Negotiating Cloud Contracts: Looking at Clouds from Both Sides Now

  • January 7, 2013
  • Stan. Tech. L. Rev. 81
W. Kuan Hon
Christopher Millard
Ian Walden

Contract terms for cloud computing services are evolving, driven by users’ attempts to negotiate providers’ standard terms to make them more suitable for their requirements, as well as market developments, particularly among cloud integrators. This Article, drawing on sources including interviews with cloud computing providers, users and other market actors, is the first in-depth research into how cloud contracts are negotiated. In particular, we have focused on instances where users have requested changes to providers’ standard terms, and the extent to which providers agreed to those changes. We have found that the terms that generated the most negotiation were provider liability, service level agreements, data protection and security, termination rights, unilateral amendments to service features, and intellectual property rights. Changes to providers’ standard terms are likely to filter down from large deals where users have negotiated amendments, and filter up from regulatory action affecting the consumer market. This Article suggests a multiplicity of approaches are emerging, rather than a de facto ‘cloud’ model, with market participants developing a range of cloud services with different contractual terms, priced at different levels, and embracing standards and certifications that aid legal certainty and compliance, particularly for small and medium-sized enterprise users.


Ecellent article, in my opinion it addresses all major issues regarding contractual disputes, discussions between cloud service provider, integrator and user.

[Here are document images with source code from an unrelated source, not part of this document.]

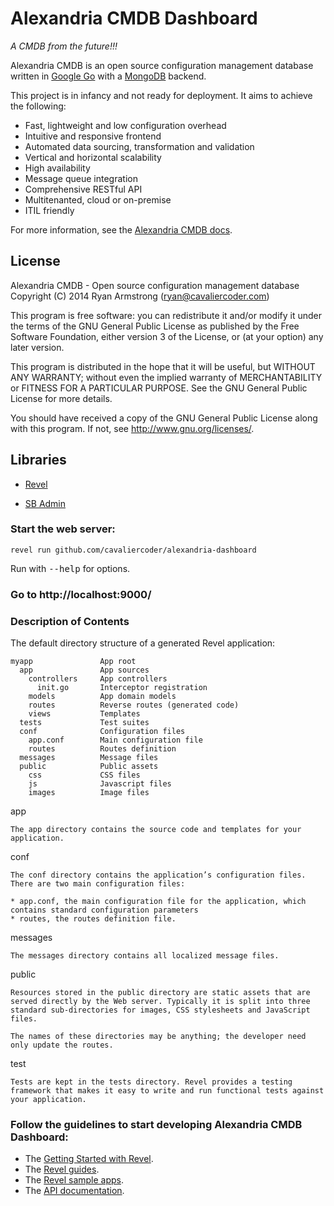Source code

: # Alexandria CMDB Dashboard

*A CMDB from the future!!!*

Alexandria CMDB is an open source configuration management database written in [Google Go](https://golang.org/) with a [MongoDB](http://www.mongodb.org/) backend.

This project is in infancy and not ready for deployment. It aims to achieve the following:

* Fast, lightweight and low configuration overhead
* Intuitive and responsive frontend
* Automated data sourcing, transformation and validation
* Vertical and horizontal scalability
* High availability
* Message queue integration
* Comprehensive RESTful API
* Multitenanted, cloud or on-premise
* ITIL friendly

For more information, see the [Alexandria CMDB docs](http://cavaliercoder.github.io/alexandria-docs/).

## License

Alexandria CMDB - Open source configuration management database
Copyright (C) 2014  Ryan Armstrong (ryan@cavaliercoder.com)

This program is free software: you can redistribute it and/or modify
it under the terms of the GNU General Public License as published by
the Free Software Foundation, either version 3 of the License, or
(at your option) any later version.

This program is distributed in the hope that it will be useful,
but WITHOUT ANY WARRANTY; without even the implied warranty of
MERCHANTABILITY or FITNESS FOR A PARTICULAR PURPOSE.  See the
GNU General Public License for more details.

You should have received a copy of the GNU General Public License
along with this program.  If not, see <http://www.gnu.org/licenses/>.
    
## Libraries

* [Revel](http://revel.github.io/index.html)

* [SB Admin](http://startbootstrap.com/template-overviews/sb-admin/)

### Start the web server:

  `revel run github.com/cavaliercoder/alexandria-dashboard`

   Run with <tt>--help</tt> for options.

### Go to http://localhost:9000/

### Description of Contents

The default directory structure of a generated Revel application:

    myapp               App root
      app               App sources
        controllers     App controllers
          init.go       Interceptor registration
        models          App domain models
        routes          Reverse routes (generated code)
        views           Templates
      tests             Test suites
      conf              Configuration files
        app.conf        Main configuration file
        routes          Routes definition
      messages          Message files
      public            Public assets
        css             CSS files
        js              Javascript files
        images          Image files

app

    The app directory contains the source code and templates for your application.

conf

    The conf directory contains the application’s configuration files. There are two main configuration files:

    * app.conf, the main configuration file for the application, which contains standard configuration parameters
    * routes, the routes definition file.


messages

    The messages directory contains all localized message files.

public

    Resources stored in the public directory are static assets that are served directly by the Web server. Typically it is split into three standard sub-directories for images, CSS stylesheets and JavaScript files.

    The names of these directories may be anything; the developer need only update the routes.

test

    Tests are kept in the tests directory. Revel provides a testing framework that makes it easy to write and run functional tests against your application.

### Follow the guidelines to start developing Alexandria CMDB Dashboard:

* The [Getting Started with Revel](http://revel.github.io/tutorial/index.html).
* The [Revel guides](http://revel.github.io/manual/index.html).
* The [Revel sample apps](http://revel.github.io/samples/index.html).
* The [API documentation](http://revel.github.io/docs/godoc/index.html).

I think this is an excellent and useful research paper. I would have liked this to add aspects on ‘jurisdiction as to place’ as cloud provider are typically judicially separated from users. It gets further complicated when an integrator is sitting in an alternate geographic location. Contracts typically have a clause detailing as to applicable laws and this can get very confusing. Having executed many contracts (cloud or otherwise) in my life time, I find lawyers passionately defend 'jurisdiction as to place' as they cannot fight their cases elsewhere!